Black squirrel lives matter.

I didn't know they were actually protected at one time


----------



## jrose (Aug 17, 2011)

I've used all the methods mentioned above. Master the "tail" cleaning method, and you will never go back. There is some good video out there (YouTube type stuff) that can give you some pointers on making this method easier. Keep at it!


----------



## Nostromo (Feb 14, 2012)

sureshot006 said:


> Black squirrel lives matter.
> 
> I didn't know they were actually protected at one time


I don't discriminate. I treat them all equally.


----------



## oldforester (Feb 12, 2004)

Never saw a black one before moving here. City living sister-in-law saw nothing funny about it when I asked if they tasted the same as the grays.


----------



## zer0 (Nov 15, 2012)

Glad to hear that city girl takes her squirrel meats seriously!


----------



## ridgewalker (Jun 24, 2008)

A couple of tips that I have seen due to mistakes. Make sure to break the tail bone and then to skin beyond it getting a nice patch or flap. Step on the tail and not the legs. Yes, some try it the other way. It is even possible to remove the hind feet and take the pants (bottom hide) off before pulling the legs forward. For me this method leaves less hair on the squirrel but I have seen others that do a neat job with the back method. [I use a game shears to take off the feet. For me that makes the skin come off easier.]


----------



## triplelunger (Dec 21, 2009)

A black squirrel is simply a color phase of a grey. They are the same critter.


----------



## rhobbs (Aug 17, 2015)

A skinning vice makes a big difference to me in not only the ease of skinning but the cleanliness. Here is a video we made demonstrating how we do it.


----------



## Terry Van Haitsma (Jun 23, 2006)

rhobbs said:


> A skinning vice makes a big difference to me in not only the ease of skinning but the cleanliness. Here is a video we made demonstrating how we do it.

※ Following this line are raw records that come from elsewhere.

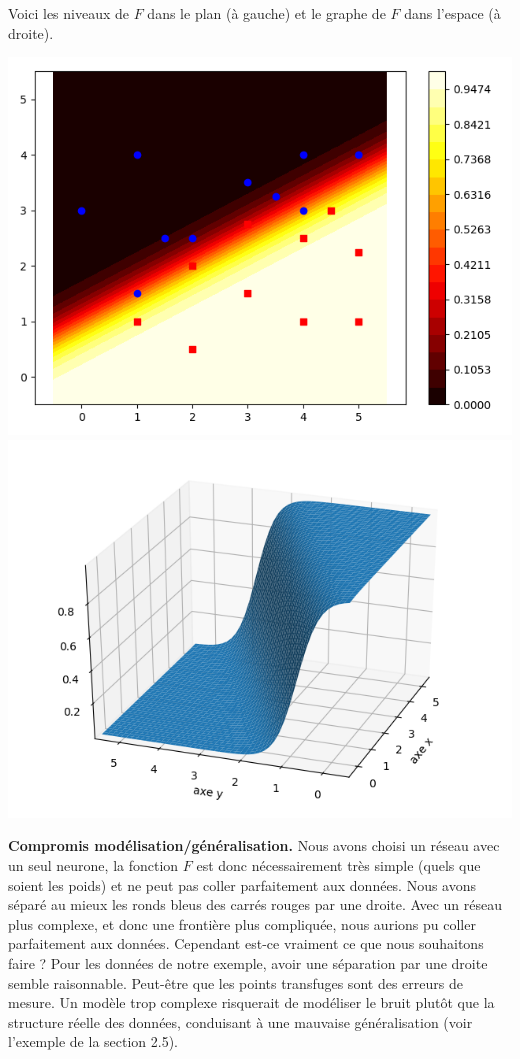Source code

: \begin{exemple}{}{}
	Voici les niveaux de $F$ dans le plan (à gauche) et le graphe de $F$ dans l'espace (à droite).
	\begin{center}
		\includegraphics[scale=\myscale,scale=0.4]{figures/retro_01_g} \qquad
		\includegraphics[scale=\myscale,scale=0.5]{figures/retro_01_f}
	\end{center}
	
	
	\textbf{Compromis modélisation/généralisation.} Nous avons choisi un réseau avec un seul neurone, la fonction $F$ est donc nécessairement très simple (quels que soient les poids) et ne peut pas \og{}coller\fg{} parfaitement aux données. 
	Nous avons séparé au mieux les ronds bleus des carrés rouges par une droite. Avec un réseau plus complexe, et donc une frontière plus compliquée, nous aurions pu \og{}coller\fg{} parfaitement aux données. Cependant est-ce vraiment ce que nous souhaitons faire ? Pour les données de notre exemple, avoir une séparation par une droite semble raisonnable. Peut-être que les points transfuges sont des erreurs de mesure. Un modèle trop complexe risquerait de modéliser le bruit plutôt que la structure réelle des données, conduisant à une mauvaise généralisation (voir l'exemple de la section 2.5).
	
\end{exemple}

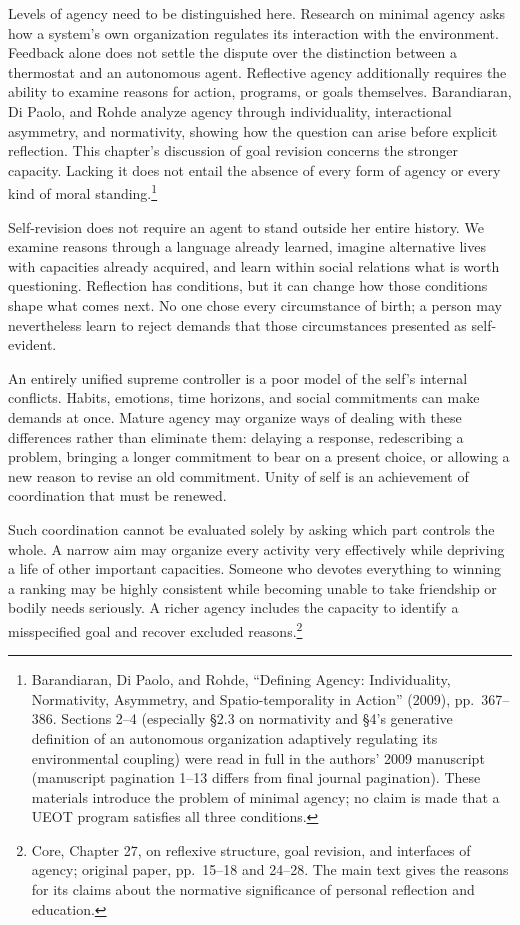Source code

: \documentclass[
  english,
  11pt,
  oneside]{book}
\begin{document}
Levels of agency need to be distinguished here. Research on minimal agency asks how a system's own organization regulates its interaction with the environment. Feedback alone does not settle the dispute over the distinction between a thermostat and an autonomous agent. Reflective agency additionally requires the ability to examine reasons for action, programs, or goals themselves. Barandiaran, Di Paolo, and Rohde analyze agency through individuality, interactional asymmetry, and normativity, showing how the question can arise before explicit reflection. This chapter's discussion of goal revision concerns the stronger capacity. Lacking it does not entail the absence of every form of agency or every kind of moral standing.\footnote{\hypertarget{ph-note-39}{}Barandiaran, Di Paolo, and Rohde, ``Defining Agency: Individuality, Normativity, Asymmetry, and Spatio-temporality in Action'' (2009), pp.~367--386. Sections 2--4 (especially §2.3 on normativity and §4's generative definition of an autonomous organization adaptively regulating its environmental coupling) were read in full in the authors' 2009 manuscript (manuscript pagination 1--13 differs from final journal pagination). These materials introduce the problem of minimal agency; no claim is made that a UEOT program satisfies all three conditions.}

Self-revision does not require an agent to stand outside her entire history. We examine reasons through a language already learned, imagine alternative lives with capacities already acquired, and learn within social relations what is worth questioning. Reflection has conditions, but it can change how those conditions shape what comes next. No one chose every circumstance of birth; a person may nevertheless learn to reject demands that those circumstances presented as self-evident.

An entirely unified supreme controller is a poor model of the self's internal conflicts. Habits, emotions, time horizons, and social commitments can make demands at once. Mature agency may organize ways of dealing with these differences rather than eliminate them: delaying a response, redescribing a problem, bringing a longer commitment to bear on a present choice, or allowing a new reason to revise an old commitment. Unity of self is an achievement of coordination that must be renewed.

Such coordination cannot be evaluated solely by asking which part controls the whole. A narrow aim may organize every activity very effectively while depriving a life of other important capacities. Someone who devotes everything to winning a ranking may be highly consistent while becoming unable to take friendship or bodily needs seriously. A richer agency includes the capacity to identify a misspecified goal and recover excluded reasons.\footnote{\hypertarget{ph-note-40}{}Core, Chapter 27, on reflexive structure, goal revision, and interfaces of agency; original paper, pp.~15--18 and 24--28. The main text gives the reasons for its claims about the normative significance of personal reflection and education.}
\end{document}
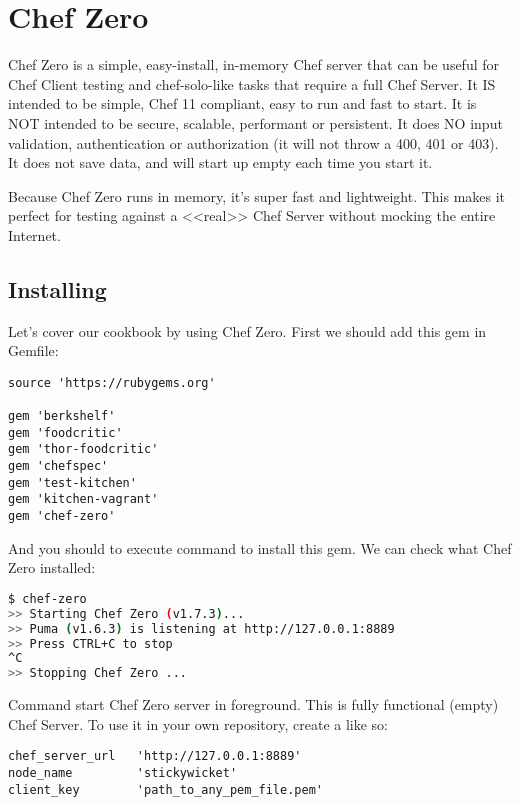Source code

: \section{Chef Zero}
\label{sec:testing-chef-zero}

Chef Zero is a simple, easy-install, in-memory Chef server that can be useful for Chef Client testing and chef-solo-like tasks that require a full Chef Server. It IS intended to be simple, Chef 11 compliant, easy to run and fast to start. It is NOT intended to be secure, scalable, performant or persistent. It does NO input validation, authentication or authorization (it will not throw a 400, 401 or 403). It does not save data, and will start up empty each time you start it.

Because Chef Zero runs in memory, it's super fast and lightweight. This makes it perfect for testing against a <<real>> Chef Server without mocking the entire Internet.

\subsection{Installing}

Let's cover our cookbook by using Chef Zero. First we should add this gem in Gemfile:

\begin{lstlisting}[label=lst:testing-chef-zero1]
source 'https://rubygems.org'

gem 'berkshelf'
gem 'foodcritic'
gem 'thor-foodcritic'
gem 'chefspec'
gem 'test-kitchen'
gem 'kitchen-vagrant'
gem 'chef-zero'
\end{lstlisting}

And you should to execute  command to install this gem. We can check what Chef Zero installed:

\begin{lstlisting}[language=Bash,label=lst:testing-chef-zero2]
$ chef-zero
>> Starting Chef Zero (v1.7.3)...
>> Puma (v1.6.3) is listening at http://127.0.0.1:8889
>> Press CTRL+C to stop
^C
>> Stopping Chef Zero ...
\end{lstlisting}

Command  start Chef Zero server in foreground. This is fully functional (empty) Chef Server. To use it in your own repository, create a  like so:

\begin{lstlisting}[label=lst:testing-chef-zero3]
chef_server_url   'http://127.0.0.1:8889'
node_name         'stickywicket'
client_key        'path_to_any_pem_file.pem'
\end{lstlisting}

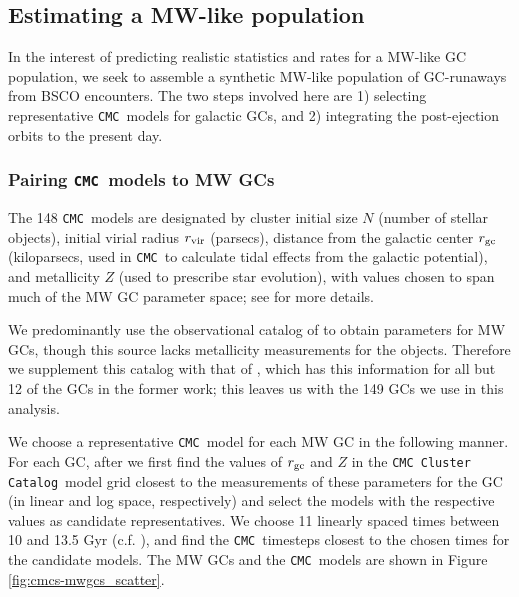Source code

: \documentclass[twocolumn]{aastex631}
\newcommand{\CMC}{\texttt{CMC}}
\newcommand{\CMCcat}{\texttt{CMC Cluster Catalog}}
\begin{document}
\subsection{Estimating a MW-like population} \label{subsec:est_MW-like}

In the interest of predicting realistic statistics and rates for a MW-like GC population, we seek to assemble a synthetic MW-like population of GC-runaways from BSCO encounters.
The two steps involved here are 1) selecting representative \CMC\ models for galactic GCs, and 2) integrating the post-ejection orbits to the present day.

\subsubsection{Pairing \CMC\ models to MW GCs} \label{subsubsec:pairing}

The 148 \CMC\ models are designated by cluster initial size $N$ (number of stellar objects), initial virial radius $r_{\rm vir}$ (parsecs), distance from the galactic center $r_{\rm gc}$ (kiloparsecs, used in \CMC\ to calculate tidal effects from the galactic potential), and metallicity $Z$ (used to prescribe star evolution), with values chosen to span much of the MW GC parameter space; see \citet{2020IAUS..351..357K} for more details.

We predominantly use the observational catalog of \citet{2018MNRAS.478.1520B} to obtain parameters for MW GCs, though this source lacks metallicity measurements for the objects.
Therefore we supplement this catalog with that of \citet{2010arXiv1012.3224H}, which has this information for all but 12 of the GCs in the former work; this leaves us with the 149 GCs we use in this analysis.

We choose a representative \CMC\ model for each MW GC in the following manner.
For each GC, after \citet{2021ApJ...912..102R} we first find the values of $r_{\rm gc}$ and $Z$ in the \CMCcat\ model grid closest to the measurements of these parameters for the GC (in linear and log space, respectively) and select the models with the respective values as candidate representatives.
We choose 11 linearly spaced times between 10 and 13.5 Gyr (c.f. \citet{2013ApJ...775..134V}), and find the \CMC\ timesteps closest to the chosen times for the candidate models.
The MW GCs and the \CMC\ models are shown in Figure \ref{fig:cmcs-mwgcs_scatter}.
\end{document}
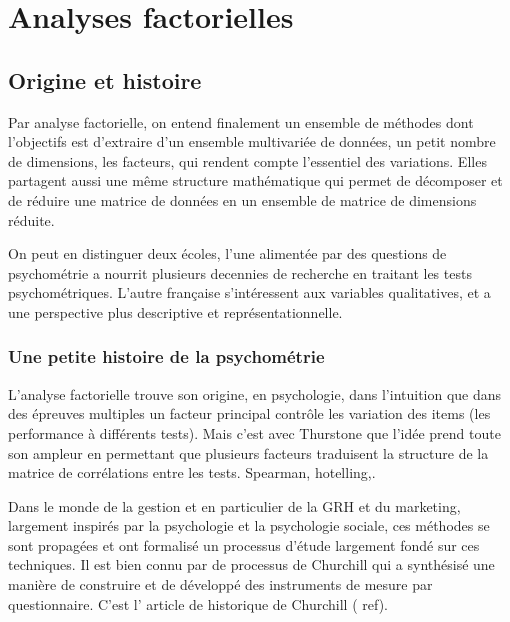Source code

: \documentclass[
]{book}
\begin{document}
\hypertarget{analyses-factorielles}{%
\chapter{Analyses factorielles}\label{analyses-factorielles}}

\hypertarget{origine-et-histoire}{%
\section{Origine et histoire}\label{origine-et-histoire}}

Par analyse factorielle, on entend finalement un ensemble de méthodes dont l'objectifs est d'extraire d'un ensemble multivariée de données, un petit nombre de dimensions, les facteurs, qui rendent compte l'essentiel des variations. Elles partagent aussi une même structure mathématique qui permet de décomposer et de réduire une matrice de données en un ensemble de matrice de dimensions réduite.

On peut en distinguer deux écoles, l'une alimentée par des questions de psychométrie a nourrit plusieurs decennies de recherche en traitant les tests psychométriques. L'autre française s'intéressent aux variables qualitatives, et a une perspective plus descriptive et représentationnelle.

\hypertarget{une-petite-histoire-de-la-psychomuxe9trie}{%
\subsection{Une petite histoire de la psychométrie}\label{une-petite-histoire-de-la-psychomuxe9trie}}

L'analyse factorielle trouve son origine, en psychologie, dans l'intuition que dans des épreuves multiples un facteur principal contrôle les variation des items (les performance à différents tests). Mais c'est avec Thurstone que l'idée prend toute son ampleur en permettant que plusieurs facteurs traduisent la structure de la matrice de corrélations entre les tests. Spearman, hotelling,.

Dans le monde de la gestion et en particulier de la GRH et du marketing, largement inspirés par la psychologie et la psychologie sociale, ces méthodes se sont propagées et ont formalisé un processus d'étude largement fondé sur ces techniques. Il est bien connu par de processus de Churchill qui a synthésisé une manière de construire et de développé des instruments de mesure par questionnaire. C'est l' article de historique de Churchill ( ref).
\end{document}
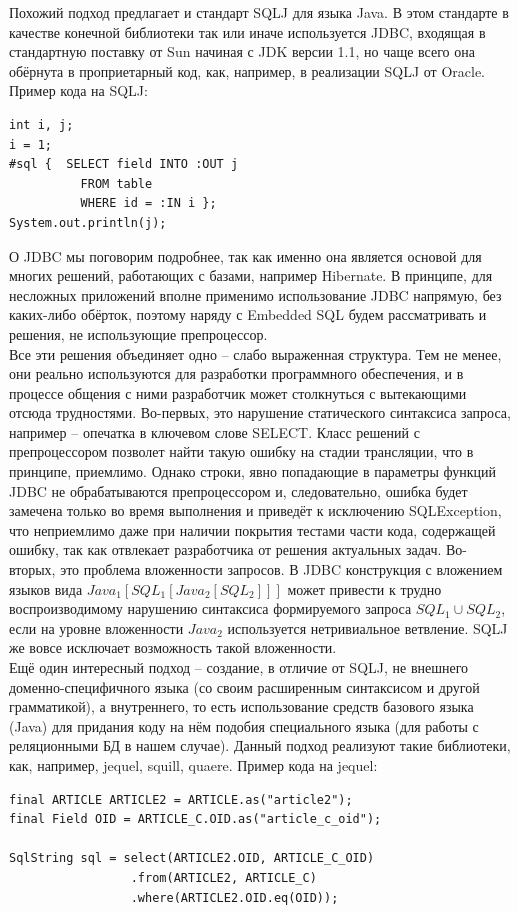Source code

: \documentclass[12pt]{article}
\begin{document}
Похожий подход предлагает и стандарт SQLJ для языка Java. В этом стандарте в качестве конечной библиотеки так или иначе используется JDBC, входящая в стандартную поставку от Sun начиная с JDK версии 1.1, но чаще всего она обёрнута в проприетарный код, как, например, в реализации SQLJ от Oracle. Пример кода на SQLJ:
\begin{lstlisting}
int i, j;
i = 1;
#sql {	SELECT field INTO :OUT j
          FROM table
          WHERE id = :IN i };
System.out.println(j);
\end{lstlisting}
О JDBC мы поговорим подробнее, так как именно она является основой для многих решений, работающих с базами, например Hibernate. В принципе, для несложных приложений вполне применимо использование JDBC напрямую, без каких-либо обёрток, поэтому наряду с Embedded SQL будем рассматривать и решения, не использующие препроцессор.\\

Все эти решения объединяет одно -- слабо выраженная структура. Тем не менее, они реально используются для разработки программного обеспечения, и в процессе общения с ними разработчик может столкнуться с вытекающими отсюда трудностями. Во-первых, это нарушение статического синтаксиса запроса, например -- опечатка в ключевом слове SELECT. Класс решений с препроцессором позволет найти такую ошибку на стадии трансляции, что в принципе, приемлимо. Однако строки, явно попадающие в параметры функций JDBC не обрабатываются препроцессором и, следовательно, ошибка будет замечена только во время выполнения и приведёт к исключению SQLException, что неприемлимо даже при наличии покрытия тестами части кода, содержащей ошибку, так как отвлекает разработчика от решения актуальных задач. Во-вторых, это проблема вложенности запросов. В JDBC конструкция с вложением языков вида $Java_1[SQL_1[Java_2[SQL_2]]]$ может привести к трудно воспроизводимому нарушению синтаксиса формируемого запроса $SQL_1 \cup SQL_2$, если на уровне вложенности $Java_2$ используется нетривиальное ветвление. SQLJ же вовсе исключает возможность такой вложенности.\\

Ещё один интересный подход -- создание, в отличие от SQLJ, не внешнего доменно-специфичного языка (со своим расширенным синтаксисом и другой грамматикой), а внутреннего, то есть использование средств базового языка (Java) для придания коду на нём подобия специального языка (для работы с реляционными БД в нашем случае). Данный подход реализуют такие библиотеки, как, например, jequel, squill, quaere. Пример кода на jequel:
\begin{lstlisting}
final ARTICLE ARTICLE2 = ARTICLE.as("article2");
final Field OID = ARTICLE_C.OID.as("article_c_oid");

SqlString sql = select(ARTICLE2.OID, ARTICLE_C_OID)
                 .from(ARTICLE2, ARTICLE_C)
                 .where(ARTICLE2.OID.eq(OID));
\end{lstlisting}
\end{document}
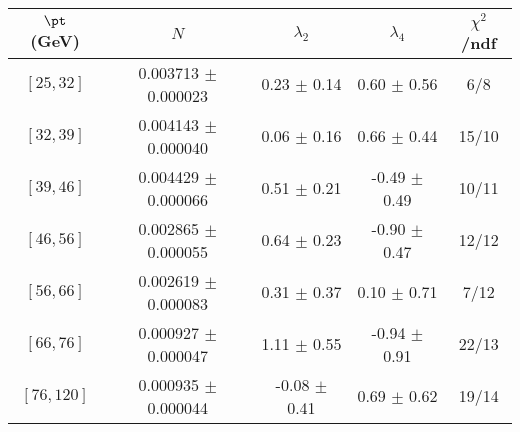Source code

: \begin{tabular}{c||c|c|c|c}
$\pt$ (GeV) & $N$ & $\lambda_{2}$ & $\lambda_4$  & $\chi^2$/ndf  \\
\hline
$[25, 32]$ & 0.003713 $\pm$ 0.000023 & 0.23 $\pm$ 0.14 & 0.60 $\pm$ 0.56 & 6/8\\
$[32, 39]$ & 0.004143 $\pm$ 0.000040 & 0.06 $\pm$ 0.16 & 0.66 $\pm$ 0.44 & 15/10\\
$[39, 46]$ & 0.004429 $\pm$ 0.000066 & 0.51 $\pm$ 0.21 & -0.49 $\pm$ 0.49 & 10/11\\
$[46, 56]$ & 0.002865 $\pm$ 0.000055 & 0.64 $\pm$ 0.23 & -0.90 $\pm$ 0.47 & 12/12\\
$[56, 66]$ & 0.002619 $\pm$ 0.000083 & 0.31 $\pm$ 0.37 & 0.10 $\pm$ 0.71 & 7/12\\
$[66, 76]$ & 0.000927 $\pm$ 0.000047 & 1.11 $\pm$ 0.55 & -0.94 $\pm$ 0.91 & 22/13\\
$[76, 120]$ & 0.000935 $\pm$ 0.000044 & -0.08 $\pm$ 0.41 & 0.69 $\pm$ 0.62 & 19/14\\
\end{tabular}
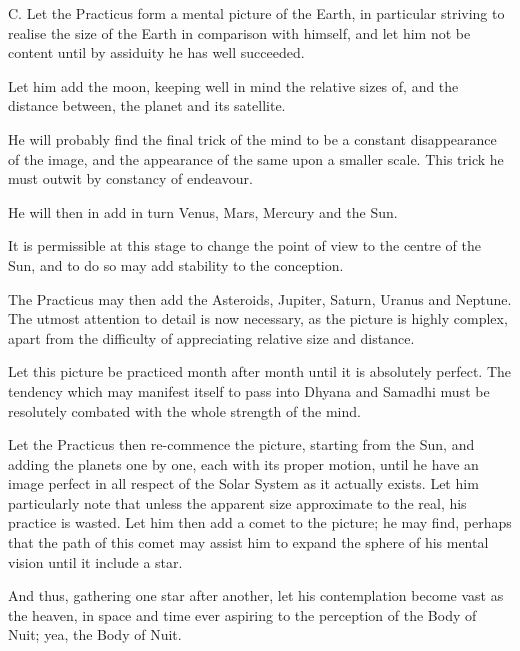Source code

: \begin{quoting}

C. Let the Practicus form a mental picture of the Earth, in particular striving to realise the size of the Earth in comparison with himself, and let him not be content until by assiduity he has well succeeded.

Let him add the moon, keeping well in mind the relative sizes of, and the distance between, the planet and its satellite.

He will probably find the final trick of the mind to be a constant disappearance of the image, and the appearance of the same upon a smaller scale. This trick he must outwit by constancy of endeavour.

He will then in add in turn Venus, Mars, Mercury and the Sun.

It is permissible at this stage to change the point of view to the centre of the Sun, and to do so may add stability to the conception.

The Practicus may then add the Asteroids, Jupiter, Saturn, Uranus and Neptune. The utmost attention to detail is now necessary, as the picture is highly complex, apart from the difficulty of appreciating relative size and distance.

Let this picture be practiced month after month until it is absolutely perfect. The tendency which may manifest itself to pass into Dhyana and Samadhi must be resolutely combated with the whole strength of the mind.

Let the Practicus then re-commence the picture, starting from the Sun, and adding the planets one by one, each with its proper motion, until he have an image perfect in all respect of the Solar System as it actually exists. Let him particularly note that unless the apparent size approximate to the real, his practice is wasted. Let him then add a comet to the picture; he may find, perhaps that the path of this comet may assist him to expand the sphere of his mental vision until it include a star.

And thus, gathering one star after another, let his contemplation become vast as the heaven, in space and time ever aspiring to the perception of the Body of Nuit; yea, the Body of Nuit.
\end{quoting}
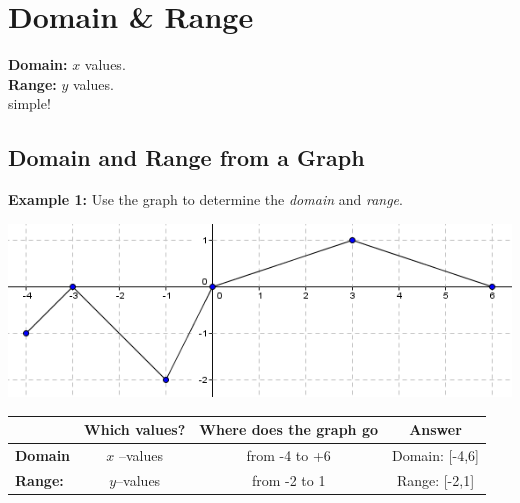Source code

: \documentclass[12pt]{article}
\let\stdsection\section
\renewcommand\section{\newpage\stdsection}
\begin{document}
\section{Domain \& Range}

\textbf{Domain:} $x$ values.\\

\textbf{Range:} $y$ values.\\

\hfill simple!\\

\hrulefill

\subsection{Domain and Range from a Graph}

\textbf{Example 1:} Use the graph to determine the \textit{domain} and \textit{range}.

\begin{center}
\includegraphics[scale=.5]{domain.png}
\end{center}

\bgroup
\def\arraystretch{1.5}

\begin{center}


\begin{tabular}{ l | c | c | c  }

 & Which values? & Where does the graph go & Answer\\ \hline

\textbf{Domain} & $x$ --values & from -4 to +6 & Domain: [-4,6] \\ \hline

\textbf{Range:}  & $y$--values & from -2 to 1 & Range: [-2,1] \\ \hline

\end{tabular}
\end{center}


\vspace{1cm}
\end{document}
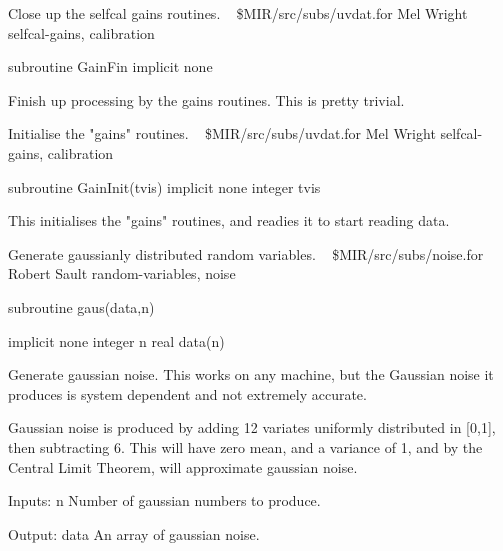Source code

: \noindent Close up the selfcal gains routines.
\newline \ 
\newline {} \$MIR/src/subs/uvdat.for
\newline {} Mel Wright
\newline {} selfcal-gains, calibration
\par{\tenpoint
{\eightpoint\begintt
        subroutine GainFin
        implicit none

  Finish up processing by the gains routines. This is pretty trivial.
\endtt}
\par}
%
\noindent Initialise the "gains" routines.
\newline \ 
\newline {} \$MIR/src/subs/uvdat.for
\newline {} Mel Wright
\newline \abox{Keywords:} selfcal-gains, calibration
\par{\tenpoint
{\eightpoint\begintt
        subroutine GainInit(tvis)
        implicit none
        integer tvis

  This initialises the "gains" routines, and readies it to start reading
  data.
\endtt}
\par}
%
\noindent Generate gaussianly distributed random variables.
\newline \ 
\newline {} \$MIR/src/subs/noise.for
\newline \abox{Responsible:} Robert Sault
\newline {} random-variables, noise
\par{\tenpoint
{\eightpoint\begintt
        subroutine gaus(data,n)

        implicit none
        integer n
        real data(n)

  Generate gaussian noise. This works on any machine, but the Gaussian
  noise it produces is system dependent and not extremely accurate.

  Gaussian noise is produced by adding 12 variates uniformly distributed
  in [0,1], then subtracting 6. This will have zero
  mean, and a variance of 1, and by the Central Limit Theorem, will
  approximate gaussian noise.

  Inputs:
    n          Number of gaussian numbers to produce.

  Output:
    data       An array of gaussian noise.
\endtt}
\par}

I heard Ryan has skinned 1 or 2 before lol


----------



## fivegunner (Apr 28, 2003)

Hey , thanks for posting your video, I seen some thing like that a long time ago on Fred Trost `s Michigan outdoors , It makes me want to shoot a few. Best regards Frank


----------



## Troutstkr (Oct 6, 2018)

Nostromo said:


> I don't discriminate. I treat them all equally.


Yep, it's important... I treat them w salt, pepper and a little garlic.


----------